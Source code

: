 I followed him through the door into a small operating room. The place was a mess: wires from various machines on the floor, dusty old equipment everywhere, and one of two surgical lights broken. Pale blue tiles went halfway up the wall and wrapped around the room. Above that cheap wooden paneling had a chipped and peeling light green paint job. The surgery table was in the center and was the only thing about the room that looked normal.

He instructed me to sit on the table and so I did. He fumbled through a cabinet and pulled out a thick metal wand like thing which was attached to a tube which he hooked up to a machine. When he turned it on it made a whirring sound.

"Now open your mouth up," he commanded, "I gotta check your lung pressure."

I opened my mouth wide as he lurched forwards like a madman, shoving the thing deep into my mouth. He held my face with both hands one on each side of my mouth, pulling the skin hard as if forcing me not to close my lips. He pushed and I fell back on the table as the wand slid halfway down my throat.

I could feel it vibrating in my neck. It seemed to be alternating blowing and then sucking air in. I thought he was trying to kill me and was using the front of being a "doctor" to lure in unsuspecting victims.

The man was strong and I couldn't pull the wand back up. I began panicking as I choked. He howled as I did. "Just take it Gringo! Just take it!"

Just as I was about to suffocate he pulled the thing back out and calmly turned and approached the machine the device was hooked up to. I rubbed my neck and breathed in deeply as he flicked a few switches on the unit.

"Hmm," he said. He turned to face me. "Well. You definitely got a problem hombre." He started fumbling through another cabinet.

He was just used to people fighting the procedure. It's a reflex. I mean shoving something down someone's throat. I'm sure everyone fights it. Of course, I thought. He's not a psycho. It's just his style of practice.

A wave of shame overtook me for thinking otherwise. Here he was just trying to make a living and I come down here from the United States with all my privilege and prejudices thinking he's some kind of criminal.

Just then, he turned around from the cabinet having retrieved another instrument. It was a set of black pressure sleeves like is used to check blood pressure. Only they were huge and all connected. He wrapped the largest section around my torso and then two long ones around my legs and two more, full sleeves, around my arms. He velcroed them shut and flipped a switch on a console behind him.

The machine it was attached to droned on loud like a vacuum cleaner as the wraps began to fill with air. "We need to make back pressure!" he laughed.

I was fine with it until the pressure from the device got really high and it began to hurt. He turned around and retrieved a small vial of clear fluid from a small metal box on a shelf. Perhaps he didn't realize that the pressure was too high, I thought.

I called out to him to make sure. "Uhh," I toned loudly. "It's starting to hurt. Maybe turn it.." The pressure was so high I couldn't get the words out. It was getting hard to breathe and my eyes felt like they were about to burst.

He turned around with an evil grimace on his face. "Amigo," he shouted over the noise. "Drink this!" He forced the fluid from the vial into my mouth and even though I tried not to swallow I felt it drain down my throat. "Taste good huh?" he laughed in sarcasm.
---+---
**Directions**
Count every line of the data above where "used" appears, and give the total only.

**Response below**
2